Available records>
BEGIN
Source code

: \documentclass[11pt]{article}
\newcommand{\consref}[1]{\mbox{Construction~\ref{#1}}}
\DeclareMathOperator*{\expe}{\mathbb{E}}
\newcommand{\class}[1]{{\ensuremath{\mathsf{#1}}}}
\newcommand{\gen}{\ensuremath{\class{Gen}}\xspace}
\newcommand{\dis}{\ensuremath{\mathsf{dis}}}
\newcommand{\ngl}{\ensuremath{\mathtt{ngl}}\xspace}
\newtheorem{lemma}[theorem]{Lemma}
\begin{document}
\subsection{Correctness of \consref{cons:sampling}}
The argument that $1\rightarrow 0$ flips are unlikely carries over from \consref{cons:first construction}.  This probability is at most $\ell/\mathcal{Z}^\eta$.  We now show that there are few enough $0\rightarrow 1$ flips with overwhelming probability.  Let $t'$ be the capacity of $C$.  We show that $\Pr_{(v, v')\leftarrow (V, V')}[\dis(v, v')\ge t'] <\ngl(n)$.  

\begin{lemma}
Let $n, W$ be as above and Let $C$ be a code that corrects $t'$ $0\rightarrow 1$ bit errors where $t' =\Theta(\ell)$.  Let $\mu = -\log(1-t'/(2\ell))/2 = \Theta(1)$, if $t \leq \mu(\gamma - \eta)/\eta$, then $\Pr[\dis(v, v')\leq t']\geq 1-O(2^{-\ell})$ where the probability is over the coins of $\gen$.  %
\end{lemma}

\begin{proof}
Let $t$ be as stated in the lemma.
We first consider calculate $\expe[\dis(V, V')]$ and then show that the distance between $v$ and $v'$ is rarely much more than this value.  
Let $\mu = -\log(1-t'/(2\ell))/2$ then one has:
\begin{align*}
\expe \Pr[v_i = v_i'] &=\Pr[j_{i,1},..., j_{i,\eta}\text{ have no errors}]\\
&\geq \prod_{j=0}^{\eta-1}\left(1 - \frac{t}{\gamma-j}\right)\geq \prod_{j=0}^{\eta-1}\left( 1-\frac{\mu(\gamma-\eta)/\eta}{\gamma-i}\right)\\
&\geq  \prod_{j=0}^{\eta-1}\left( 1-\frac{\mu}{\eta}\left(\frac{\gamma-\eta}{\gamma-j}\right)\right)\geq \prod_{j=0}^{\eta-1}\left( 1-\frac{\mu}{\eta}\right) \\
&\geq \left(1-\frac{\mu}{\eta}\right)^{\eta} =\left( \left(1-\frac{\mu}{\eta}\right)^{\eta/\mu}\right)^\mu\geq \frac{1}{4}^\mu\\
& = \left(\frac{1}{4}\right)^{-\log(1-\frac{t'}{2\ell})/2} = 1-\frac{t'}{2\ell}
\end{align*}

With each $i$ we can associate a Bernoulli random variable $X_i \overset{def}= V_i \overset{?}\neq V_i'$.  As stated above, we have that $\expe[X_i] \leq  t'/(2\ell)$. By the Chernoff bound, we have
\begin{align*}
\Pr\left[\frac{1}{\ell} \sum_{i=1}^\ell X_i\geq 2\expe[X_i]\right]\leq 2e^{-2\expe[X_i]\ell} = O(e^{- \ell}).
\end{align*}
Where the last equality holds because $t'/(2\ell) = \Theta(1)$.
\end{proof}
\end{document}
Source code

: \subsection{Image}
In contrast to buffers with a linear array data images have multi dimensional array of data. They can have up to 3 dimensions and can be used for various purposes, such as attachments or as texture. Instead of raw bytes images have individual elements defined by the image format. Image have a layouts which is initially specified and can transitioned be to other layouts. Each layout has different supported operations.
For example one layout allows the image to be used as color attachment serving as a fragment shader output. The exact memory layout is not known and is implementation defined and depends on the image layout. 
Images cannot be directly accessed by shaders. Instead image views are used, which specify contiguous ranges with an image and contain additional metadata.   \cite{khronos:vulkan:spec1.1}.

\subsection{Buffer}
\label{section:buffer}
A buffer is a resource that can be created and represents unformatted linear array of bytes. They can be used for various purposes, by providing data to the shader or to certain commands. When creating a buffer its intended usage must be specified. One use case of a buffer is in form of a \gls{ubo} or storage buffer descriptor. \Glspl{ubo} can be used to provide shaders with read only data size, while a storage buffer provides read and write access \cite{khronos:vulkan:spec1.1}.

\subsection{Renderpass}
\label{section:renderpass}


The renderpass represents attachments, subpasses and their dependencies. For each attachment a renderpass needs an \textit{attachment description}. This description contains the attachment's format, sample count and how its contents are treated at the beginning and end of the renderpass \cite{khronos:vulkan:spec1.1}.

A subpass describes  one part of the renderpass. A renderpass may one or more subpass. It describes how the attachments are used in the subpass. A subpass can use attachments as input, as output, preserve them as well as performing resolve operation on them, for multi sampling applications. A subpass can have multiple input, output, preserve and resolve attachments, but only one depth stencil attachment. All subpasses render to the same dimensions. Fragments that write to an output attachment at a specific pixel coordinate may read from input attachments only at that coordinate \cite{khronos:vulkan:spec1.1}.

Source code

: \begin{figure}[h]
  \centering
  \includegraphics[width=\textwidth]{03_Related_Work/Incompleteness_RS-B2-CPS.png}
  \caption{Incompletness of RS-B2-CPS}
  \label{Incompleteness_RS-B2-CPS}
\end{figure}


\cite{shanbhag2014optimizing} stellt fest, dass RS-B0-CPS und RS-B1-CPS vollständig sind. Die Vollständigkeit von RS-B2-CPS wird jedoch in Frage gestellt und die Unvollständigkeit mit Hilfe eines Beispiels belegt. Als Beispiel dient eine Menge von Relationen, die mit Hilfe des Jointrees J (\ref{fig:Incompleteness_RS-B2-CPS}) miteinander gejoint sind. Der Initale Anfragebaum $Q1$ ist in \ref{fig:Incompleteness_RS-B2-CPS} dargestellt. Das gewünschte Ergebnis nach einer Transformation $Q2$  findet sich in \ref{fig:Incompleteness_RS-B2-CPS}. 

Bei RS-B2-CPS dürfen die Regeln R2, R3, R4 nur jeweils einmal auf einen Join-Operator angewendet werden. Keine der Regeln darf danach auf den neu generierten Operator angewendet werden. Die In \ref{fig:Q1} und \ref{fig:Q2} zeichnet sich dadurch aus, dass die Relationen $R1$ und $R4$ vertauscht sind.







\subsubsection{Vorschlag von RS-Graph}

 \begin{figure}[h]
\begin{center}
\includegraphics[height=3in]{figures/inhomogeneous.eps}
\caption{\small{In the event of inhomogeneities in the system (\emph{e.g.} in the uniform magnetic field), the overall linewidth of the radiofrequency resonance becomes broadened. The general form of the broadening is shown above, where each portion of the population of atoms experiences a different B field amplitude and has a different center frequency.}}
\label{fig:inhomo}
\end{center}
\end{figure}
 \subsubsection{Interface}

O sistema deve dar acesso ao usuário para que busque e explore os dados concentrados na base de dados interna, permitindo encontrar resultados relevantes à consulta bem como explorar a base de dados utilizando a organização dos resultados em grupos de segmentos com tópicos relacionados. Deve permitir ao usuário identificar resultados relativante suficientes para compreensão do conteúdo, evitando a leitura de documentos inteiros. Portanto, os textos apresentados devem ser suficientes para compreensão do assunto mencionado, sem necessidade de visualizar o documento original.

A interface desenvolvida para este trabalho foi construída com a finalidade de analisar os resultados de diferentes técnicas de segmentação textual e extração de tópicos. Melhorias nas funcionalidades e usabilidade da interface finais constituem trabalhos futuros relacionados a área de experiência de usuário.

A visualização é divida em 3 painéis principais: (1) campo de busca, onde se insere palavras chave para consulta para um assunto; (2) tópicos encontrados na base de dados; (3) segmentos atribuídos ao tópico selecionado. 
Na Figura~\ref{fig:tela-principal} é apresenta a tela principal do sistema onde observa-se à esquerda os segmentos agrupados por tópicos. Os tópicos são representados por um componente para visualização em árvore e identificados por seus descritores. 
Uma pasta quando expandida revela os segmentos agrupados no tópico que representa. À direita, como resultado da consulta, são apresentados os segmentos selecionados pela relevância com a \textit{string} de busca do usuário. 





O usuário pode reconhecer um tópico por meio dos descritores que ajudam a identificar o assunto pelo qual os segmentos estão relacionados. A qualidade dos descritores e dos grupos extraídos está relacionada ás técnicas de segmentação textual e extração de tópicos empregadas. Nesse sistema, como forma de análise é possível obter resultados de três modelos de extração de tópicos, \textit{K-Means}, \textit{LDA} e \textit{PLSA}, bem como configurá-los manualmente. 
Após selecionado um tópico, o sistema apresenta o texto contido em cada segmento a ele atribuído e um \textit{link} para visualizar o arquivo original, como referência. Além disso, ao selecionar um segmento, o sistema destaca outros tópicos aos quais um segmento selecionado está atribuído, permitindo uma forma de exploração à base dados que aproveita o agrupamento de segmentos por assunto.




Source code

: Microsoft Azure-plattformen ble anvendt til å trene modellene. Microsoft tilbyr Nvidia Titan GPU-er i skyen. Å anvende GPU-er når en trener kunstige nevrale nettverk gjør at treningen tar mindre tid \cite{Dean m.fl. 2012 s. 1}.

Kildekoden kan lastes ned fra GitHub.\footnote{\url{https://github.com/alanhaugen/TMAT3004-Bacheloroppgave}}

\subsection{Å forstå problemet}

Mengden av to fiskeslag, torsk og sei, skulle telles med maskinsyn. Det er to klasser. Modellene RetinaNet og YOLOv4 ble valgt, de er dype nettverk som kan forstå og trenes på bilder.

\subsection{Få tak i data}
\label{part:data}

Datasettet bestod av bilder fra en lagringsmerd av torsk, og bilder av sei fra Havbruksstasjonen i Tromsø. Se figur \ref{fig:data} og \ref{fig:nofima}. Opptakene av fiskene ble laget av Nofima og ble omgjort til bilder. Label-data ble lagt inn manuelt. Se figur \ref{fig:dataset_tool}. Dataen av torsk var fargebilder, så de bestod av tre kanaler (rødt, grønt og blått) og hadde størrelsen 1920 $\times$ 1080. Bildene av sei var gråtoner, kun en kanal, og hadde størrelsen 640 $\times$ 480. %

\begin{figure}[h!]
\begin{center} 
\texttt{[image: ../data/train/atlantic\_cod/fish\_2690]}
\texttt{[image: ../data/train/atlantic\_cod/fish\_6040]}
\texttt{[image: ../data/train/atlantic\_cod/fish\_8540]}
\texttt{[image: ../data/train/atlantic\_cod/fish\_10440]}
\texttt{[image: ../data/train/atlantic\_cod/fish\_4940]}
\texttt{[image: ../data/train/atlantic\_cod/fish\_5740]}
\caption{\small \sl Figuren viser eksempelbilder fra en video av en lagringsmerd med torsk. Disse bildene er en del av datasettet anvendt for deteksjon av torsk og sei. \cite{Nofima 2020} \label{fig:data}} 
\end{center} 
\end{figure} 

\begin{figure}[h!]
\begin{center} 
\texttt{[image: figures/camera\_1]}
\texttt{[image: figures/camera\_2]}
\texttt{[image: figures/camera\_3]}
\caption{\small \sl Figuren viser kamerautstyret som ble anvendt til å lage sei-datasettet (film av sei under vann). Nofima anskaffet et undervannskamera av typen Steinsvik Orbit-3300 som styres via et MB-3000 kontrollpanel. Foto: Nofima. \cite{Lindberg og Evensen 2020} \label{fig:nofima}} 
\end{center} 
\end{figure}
END
Go through the listing above. Show each line where the word "ensuremath" is found.

\newcommand{\class}[1]{{\ensuremath{\mathsf{#1}}}}
\newcommand{\gen}{\ensuremath{\class{Gen}}\xspace}
\newcommand{\dis}{\ensuremath{\mathsf{dis}}}
\newcommand{\ngl}{\ensuremath{\mathtt{ngl}}\xspace}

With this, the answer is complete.